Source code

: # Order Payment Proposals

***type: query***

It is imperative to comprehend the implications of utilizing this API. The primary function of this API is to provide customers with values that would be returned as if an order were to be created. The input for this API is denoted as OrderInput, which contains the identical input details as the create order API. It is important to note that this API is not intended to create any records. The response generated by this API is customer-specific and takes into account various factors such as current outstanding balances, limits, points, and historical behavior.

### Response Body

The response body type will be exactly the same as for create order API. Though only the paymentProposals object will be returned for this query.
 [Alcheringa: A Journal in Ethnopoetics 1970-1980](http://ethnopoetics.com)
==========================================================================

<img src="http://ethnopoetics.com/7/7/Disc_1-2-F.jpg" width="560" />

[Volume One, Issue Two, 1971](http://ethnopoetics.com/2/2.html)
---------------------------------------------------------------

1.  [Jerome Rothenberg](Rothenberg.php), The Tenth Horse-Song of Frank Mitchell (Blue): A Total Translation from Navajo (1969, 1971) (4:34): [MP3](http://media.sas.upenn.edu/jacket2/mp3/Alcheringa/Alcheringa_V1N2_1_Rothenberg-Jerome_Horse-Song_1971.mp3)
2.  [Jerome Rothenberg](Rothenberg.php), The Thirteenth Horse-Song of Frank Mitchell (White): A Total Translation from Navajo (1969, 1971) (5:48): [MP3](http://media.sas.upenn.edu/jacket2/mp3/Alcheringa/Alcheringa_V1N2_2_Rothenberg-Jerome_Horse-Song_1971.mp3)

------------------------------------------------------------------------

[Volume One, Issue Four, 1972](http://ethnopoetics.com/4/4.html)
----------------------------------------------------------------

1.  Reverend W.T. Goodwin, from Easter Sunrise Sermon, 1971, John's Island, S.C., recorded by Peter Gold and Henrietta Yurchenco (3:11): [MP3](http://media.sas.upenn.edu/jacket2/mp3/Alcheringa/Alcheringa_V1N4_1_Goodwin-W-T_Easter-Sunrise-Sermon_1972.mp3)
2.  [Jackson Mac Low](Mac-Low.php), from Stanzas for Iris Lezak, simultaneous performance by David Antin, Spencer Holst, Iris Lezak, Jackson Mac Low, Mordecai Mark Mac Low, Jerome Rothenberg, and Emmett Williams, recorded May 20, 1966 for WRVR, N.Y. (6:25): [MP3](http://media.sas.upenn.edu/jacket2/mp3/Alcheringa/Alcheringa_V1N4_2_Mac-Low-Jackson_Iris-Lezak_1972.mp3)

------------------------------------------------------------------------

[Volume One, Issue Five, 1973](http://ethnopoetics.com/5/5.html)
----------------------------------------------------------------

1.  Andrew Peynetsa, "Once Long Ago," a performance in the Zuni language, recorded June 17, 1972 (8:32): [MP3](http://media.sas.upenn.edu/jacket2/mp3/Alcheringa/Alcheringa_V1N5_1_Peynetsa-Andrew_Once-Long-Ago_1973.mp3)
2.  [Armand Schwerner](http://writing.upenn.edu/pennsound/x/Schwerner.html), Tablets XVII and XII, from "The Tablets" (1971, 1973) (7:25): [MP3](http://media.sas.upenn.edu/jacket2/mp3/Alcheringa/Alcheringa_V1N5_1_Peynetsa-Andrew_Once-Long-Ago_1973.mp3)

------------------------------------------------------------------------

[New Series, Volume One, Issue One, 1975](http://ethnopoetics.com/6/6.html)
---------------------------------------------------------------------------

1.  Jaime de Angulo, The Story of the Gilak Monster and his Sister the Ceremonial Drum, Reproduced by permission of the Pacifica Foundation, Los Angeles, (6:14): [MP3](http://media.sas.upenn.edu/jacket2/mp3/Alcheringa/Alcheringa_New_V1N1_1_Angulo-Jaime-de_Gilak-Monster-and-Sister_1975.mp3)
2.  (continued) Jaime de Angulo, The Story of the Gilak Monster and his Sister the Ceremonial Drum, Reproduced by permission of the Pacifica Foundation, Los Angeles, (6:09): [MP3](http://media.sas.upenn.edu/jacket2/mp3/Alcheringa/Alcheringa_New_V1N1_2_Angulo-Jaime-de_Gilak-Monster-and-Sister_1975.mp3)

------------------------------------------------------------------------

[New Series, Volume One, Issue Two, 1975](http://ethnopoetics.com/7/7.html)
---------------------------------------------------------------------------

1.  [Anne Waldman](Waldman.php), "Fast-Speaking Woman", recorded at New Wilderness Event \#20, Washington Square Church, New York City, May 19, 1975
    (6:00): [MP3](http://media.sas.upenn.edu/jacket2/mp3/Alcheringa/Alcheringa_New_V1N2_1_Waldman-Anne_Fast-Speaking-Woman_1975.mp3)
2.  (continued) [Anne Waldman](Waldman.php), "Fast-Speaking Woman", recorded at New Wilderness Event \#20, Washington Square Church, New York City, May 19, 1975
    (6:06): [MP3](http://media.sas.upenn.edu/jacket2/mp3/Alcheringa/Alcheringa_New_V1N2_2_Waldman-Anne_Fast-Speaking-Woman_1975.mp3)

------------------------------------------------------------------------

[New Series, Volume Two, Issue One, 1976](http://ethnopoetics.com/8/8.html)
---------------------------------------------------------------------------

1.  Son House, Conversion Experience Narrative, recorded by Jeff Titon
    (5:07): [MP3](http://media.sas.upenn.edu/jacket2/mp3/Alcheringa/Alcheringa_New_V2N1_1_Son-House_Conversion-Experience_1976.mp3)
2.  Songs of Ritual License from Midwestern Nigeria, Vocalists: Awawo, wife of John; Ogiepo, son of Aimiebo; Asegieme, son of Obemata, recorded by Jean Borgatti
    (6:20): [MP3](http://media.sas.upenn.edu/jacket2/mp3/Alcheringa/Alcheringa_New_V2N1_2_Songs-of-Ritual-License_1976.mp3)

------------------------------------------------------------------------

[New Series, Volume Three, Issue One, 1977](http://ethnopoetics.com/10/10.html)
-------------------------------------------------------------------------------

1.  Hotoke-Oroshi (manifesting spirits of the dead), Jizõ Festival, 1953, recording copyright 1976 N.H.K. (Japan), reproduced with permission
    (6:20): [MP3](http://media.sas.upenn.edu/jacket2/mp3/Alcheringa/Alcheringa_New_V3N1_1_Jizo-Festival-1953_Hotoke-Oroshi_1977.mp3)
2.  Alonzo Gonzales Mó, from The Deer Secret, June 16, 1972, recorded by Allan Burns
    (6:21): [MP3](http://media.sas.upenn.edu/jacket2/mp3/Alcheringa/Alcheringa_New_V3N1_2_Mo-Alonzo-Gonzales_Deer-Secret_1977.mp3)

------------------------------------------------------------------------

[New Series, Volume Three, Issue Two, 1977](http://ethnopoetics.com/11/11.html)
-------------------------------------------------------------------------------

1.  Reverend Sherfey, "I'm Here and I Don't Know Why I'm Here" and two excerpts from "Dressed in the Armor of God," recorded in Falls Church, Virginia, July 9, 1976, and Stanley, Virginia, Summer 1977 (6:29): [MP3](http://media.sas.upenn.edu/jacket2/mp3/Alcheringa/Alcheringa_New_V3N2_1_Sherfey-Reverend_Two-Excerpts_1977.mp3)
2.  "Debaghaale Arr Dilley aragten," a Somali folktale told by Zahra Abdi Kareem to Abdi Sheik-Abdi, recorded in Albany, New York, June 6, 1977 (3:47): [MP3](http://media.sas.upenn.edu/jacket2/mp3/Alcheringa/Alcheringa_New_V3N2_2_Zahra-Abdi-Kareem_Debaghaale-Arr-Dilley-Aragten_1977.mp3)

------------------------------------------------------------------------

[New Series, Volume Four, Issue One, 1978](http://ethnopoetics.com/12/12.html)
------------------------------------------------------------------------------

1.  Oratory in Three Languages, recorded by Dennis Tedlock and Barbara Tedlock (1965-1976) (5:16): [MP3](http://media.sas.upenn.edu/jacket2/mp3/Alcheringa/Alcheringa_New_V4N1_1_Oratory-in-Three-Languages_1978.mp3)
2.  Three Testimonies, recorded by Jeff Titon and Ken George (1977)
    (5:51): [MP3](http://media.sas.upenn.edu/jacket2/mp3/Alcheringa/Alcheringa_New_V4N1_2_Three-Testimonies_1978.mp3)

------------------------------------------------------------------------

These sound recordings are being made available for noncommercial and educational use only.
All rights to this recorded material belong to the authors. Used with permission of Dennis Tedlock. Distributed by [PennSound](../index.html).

┄┄┄┄┄┄┄┄┄┄

* [Action item]: Reproduce the entries above exactly, but only the lines between the line holding "[Volume One, Issue Four, 1972](http://ethnopoetics.com/4/4.html)" and the line holding "a performance in", inclusive.

* [Task output]:
[Volume One, Issue Four, 1972](http://ethnopoetics.com/4/4.html)
----------------------------------------------------------------

1.  Reverend W.T. Goodwin, from Easter Sunrise Sermon, 1971, John's Island, S.C., recorded by Peter Gold and Henrietta Yurchenco (3:11): [MP3](http://media.sas.upenn.edu/jacket2/mp3/Alcheringa/Alcheringa_V1N4_1_Goodwin-W-T_Easter-Sunrise-Sermon_1972.mp3)
2.  [Jackson Mac Low](Mac-Low.php), from Stanzas for Iris Lezak, simultaneous performance by David Antin, Spencer Holst, Iris Lezak, Jackson Mac Low, Mordecai Mark Mac Low, Jerome Rothenberg, and Emmett Williams, recorded May 20, 1966 for WRVR, N.Y. (6:25): [MP3](http://media.sas.upenn.edu/jacket2/mp3/Alcheringa/Alcheringa_V1N4_2_Mac-Low-Jackson_Iris-Lezak_1972.mp3)

------------------------------------------------------------------------

[Volume One, Issue Five, 1973](http://ethnopoetics.com/5/5.html)
----------------------------------------------------------------

1.  Andrew Peynetsa, "Once Long Ago," a performance in the Zuni language, recorded June 17, 1972 (8:32): [MP3](http://media.sas.upenn.edu/jacket2/mp3/Alcheringa/Alcheringa_V1N5_1_Peynetsa-Andrew_Once-Long-Ago_1973.mp3)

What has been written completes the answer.